The authors recommended tactics like physical distancing, use of cloth face coverings and additional cleaning. They also noted that some jurisdictions have tried to reduce crowding by releasing people to home confinement or community supervision, a strategy that has been used in Maine but on a limited basis.

“Testing might become an important strategy to include when it is more widely available and when facilities have developed plans for how the results can be used to inform operational strategies to reduce transmission risk,” they wrote.

The Marshall Project, a nonprofit news organization that reports on criminal justice, reported that aggressive testing caused a surge in the known cases in state prisons, which now number more than 25,000. A Reuters investigation analyzed four prison systems – Arkansas, North Carolina, Ohio and Virginia – and found that 96 percent of 3,277 inmates who tested positive for the coronavirus were asymptomatic.

In Maine, the call for mass testing in correctional facilities has been unanswered for weeks.

The NAACP branch at the Maine State Prison in Warren included that request in an April 29 letter to the governor and the commissioner. A group of 22 legislators did the same in a letter dated the next day. Representatives of two unions that cover corrections workers also have endorsed that approach.


“We join advocates and the other corrections union in calling for broader testing in all state correctional facilities,” said Jeff McCabe, director of politics and legislation for the Maine Service Employees Association, SEIU Local 1989. “Now is the time to test all workers and all those incarcerated to slow the spread and protect all workers. We can no longer wait.”

The American Civil Liberties Union of Maine also has called for universal testing. The organization is representing two incarcerated men who are suing the department in federal court over its pandemic response.
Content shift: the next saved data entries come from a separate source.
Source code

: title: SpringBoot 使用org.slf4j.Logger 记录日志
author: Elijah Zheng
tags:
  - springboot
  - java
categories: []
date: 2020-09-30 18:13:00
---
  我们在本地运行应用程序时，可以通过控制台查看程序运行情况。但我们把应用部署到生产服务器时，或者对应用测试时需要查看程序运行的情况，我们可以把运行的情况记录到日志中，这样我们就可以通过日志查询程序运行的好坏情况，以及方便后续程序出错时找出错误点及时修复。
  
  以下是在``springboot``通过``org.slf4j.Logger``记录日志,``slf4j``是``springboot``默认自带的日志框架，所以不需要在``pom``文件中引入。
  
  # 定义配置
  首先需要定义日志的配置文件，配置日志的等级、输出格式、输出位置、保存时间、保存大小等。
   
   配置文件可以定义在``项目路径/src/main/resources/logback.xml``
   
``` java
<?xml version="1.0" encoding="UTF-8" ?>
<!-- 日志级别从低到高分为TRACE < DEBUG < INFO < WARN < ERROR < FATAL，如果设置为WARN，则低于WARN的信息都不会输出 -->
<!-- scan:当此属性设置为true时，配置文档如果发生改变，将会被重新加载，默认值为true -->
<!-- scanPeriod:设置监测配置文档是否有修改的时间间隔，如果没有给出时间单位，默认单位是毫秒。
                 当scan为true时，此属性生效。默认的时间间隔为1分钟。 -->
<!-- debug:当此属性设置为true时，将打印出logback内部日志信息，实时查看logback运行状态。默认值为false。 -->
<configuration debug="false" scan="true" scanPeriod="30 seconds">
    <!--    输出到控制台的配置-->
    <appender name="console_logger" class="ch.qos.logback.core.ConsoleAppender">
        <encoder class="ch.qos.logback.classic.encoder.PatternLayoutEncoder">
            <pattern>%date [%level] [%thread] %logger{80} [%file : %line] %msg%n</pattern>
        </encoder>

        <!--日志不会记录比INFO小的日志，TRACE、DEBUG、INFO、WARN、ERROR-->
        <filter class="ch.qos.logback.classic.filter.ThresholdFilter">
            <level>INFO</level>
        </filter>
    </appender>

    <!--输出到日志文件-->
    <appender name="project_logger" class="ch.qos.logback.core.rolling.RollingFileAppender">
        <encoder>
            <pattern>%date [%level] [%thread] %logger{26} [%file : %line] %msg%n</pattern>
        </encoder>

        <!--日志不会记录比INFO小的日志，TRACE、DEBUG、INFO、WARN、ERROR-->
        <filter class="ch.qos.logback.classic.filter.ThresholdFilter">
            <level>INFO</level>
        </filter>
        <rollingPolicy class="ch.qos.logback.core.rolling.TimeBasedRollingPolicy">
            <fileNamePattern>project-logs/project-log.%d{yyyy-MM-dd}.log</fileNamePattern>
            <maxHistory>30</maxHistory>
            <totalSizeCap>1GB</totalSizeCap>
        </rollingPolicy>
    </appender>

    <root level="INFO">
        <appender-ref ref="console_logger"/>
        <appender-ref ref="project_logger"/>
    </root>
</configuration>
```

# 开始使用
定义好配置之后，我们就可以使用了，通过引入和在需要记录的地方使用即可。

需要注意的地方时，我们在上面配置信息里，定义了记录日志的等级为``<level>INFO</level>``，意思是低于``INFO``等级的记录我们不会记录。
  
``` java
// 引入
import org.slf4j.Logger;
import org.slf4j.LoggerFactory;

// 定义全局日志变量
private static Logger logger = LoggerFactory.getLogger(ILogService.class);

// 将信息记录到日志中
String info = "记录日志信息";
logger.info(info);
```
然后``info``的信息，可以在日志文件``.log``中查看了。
In a status report filed late Wednesday afternoon, staff attorney Emma Bond asked the court to order universal testing at other prisons as well.

“Jails and prisons across the country have become hotspots for the spread of COVID-19, and without more proactive measures it was only a matter of time before it happened in Maine,” Bond wrote in an email. “Now Maine DOC must step up its efforts to stop the virus from spreading like wildfire inside.”
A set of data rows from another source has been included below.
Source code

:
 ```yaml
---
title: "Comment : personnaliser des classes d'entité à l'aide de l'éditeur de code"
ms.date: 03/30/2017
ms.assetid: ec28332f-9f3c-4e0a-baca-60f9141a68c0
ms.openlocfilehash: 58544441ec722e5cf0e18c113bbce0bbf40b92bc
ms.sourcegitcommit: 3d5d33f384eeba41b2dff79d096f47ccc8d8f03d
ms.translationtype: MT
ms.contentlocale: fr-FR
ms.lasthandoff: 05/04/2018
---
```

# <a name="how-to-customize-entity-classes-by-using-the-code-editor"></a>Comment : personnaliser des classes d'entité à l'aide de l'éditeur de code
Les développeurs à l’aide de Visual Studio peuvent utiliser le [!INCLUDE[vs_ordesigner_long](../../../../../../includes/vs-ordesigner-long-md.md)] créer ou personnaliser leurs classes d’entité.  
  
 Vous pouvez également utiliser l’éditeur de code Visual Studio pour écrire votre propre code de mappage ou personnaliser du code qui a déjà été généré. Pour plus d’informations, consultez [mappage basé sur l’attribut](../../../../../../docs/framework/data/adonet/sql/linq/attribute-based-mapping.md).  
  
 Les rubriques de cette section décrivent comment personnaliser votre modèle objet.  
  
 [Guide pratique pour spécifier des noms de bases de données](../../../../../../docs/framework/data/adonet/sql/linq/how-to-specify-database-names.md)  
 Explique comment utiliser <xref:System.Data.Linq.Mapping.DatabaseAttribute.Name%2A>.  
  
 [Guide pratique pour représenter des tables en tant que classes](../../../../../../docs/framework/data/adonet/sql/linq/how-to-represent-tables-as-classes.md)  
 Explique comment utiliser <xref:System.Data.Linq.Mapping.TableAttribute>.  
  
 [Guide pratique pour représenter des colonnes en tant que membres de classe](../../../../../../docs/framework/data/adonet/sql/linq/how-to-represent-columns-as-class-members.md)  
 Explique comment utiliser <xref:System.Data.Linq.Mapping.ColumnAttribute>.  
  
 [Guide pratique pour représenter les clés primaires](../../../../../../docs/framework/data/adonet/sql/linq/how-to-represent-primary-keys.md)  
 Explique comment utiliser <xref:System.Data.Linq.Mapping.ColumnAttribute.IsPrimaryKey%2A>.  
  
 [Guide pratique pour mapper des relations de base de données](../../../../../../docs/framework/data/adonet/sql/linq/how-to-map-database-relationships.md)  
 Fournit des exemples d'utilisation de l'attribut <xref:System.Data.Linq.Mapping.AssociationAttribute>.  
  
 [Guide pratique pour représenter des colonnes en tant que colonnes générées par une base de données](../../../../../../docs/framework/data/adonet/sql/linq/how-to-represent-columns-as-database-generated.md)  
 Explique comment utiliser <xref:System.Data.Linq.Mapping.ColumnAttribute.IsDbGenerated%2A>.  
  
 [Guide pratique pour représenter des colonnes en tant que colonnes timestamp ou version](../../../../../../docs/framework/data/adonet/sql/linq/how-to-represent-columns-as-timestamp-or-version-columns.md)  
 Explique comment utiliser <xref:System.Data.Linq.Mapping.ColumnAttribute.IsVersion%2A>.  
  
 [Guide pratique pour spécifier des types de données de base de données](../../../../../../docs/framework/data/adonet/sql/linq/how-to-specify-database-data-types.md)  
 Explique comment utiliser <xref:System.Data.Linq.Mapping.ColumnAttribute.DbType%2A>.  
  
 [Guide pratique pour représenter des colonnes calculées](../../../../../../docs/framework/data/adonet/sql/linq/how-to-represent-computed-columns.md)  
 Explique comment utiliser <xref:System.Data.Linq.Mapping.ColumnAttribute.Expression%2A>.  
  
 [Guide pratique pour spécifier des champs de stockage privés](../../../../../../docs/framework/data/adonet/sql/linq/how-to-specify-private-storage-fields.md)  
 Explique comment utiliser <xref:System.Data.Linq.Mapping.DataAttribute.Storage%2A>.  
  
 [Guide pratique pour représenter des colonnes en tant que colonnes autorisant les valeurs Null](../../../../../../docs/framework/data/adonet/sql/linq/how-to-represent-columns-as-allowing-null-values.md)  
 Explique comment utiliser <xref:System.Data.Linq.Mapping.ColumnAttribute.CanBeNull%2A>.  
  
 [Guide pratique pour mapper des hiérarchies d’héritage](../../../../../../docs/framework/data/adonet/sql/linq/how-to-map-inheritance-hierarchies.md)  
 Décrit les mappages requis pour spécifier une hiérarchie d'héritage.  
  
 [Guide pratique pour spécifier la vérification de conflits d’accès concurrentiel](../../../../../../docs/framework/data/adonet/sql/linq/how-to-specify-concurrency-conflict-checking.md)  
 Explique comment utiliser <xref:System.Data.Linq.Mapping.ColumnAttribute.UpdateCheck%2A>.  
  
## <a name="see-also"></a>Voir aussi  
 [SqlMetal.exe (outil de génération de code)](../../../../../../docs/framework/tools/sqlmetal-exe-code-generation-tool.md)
Gov. Janet Mills this week expanded access to coronavirus tests. She has said the state wants to use its new testing capacity to fully implement universal testing in congregate care settings, such as nursing homes. Previously, the state was able to do so only after an outbreak.

A spokeswoman for the governor’s office did not directly answer a question Wednesday about whether that universal testing strategy will extend to prisons and jails.

“The Department of Corrections will continue to evaluate its COVID-19 response plan, in close collaboration with Maine CDC, and make any appropriate adjustments to protect clients and staff,” Lindsay Crete wrote in an email.

The man who has testified positive at Maine Correctional Center is still isolated and has not needed to be hospitalized. The facility housed 399 men and 63 women as of Wednesday. It has 216 employees. A department spokeswoman said 187 people – 64 employees and 123 inmates – received tests on Tuesday.

An employee at the Bolduc Correctional Facility tested positive in March, but the department did not adopt its stricter protocols at that time.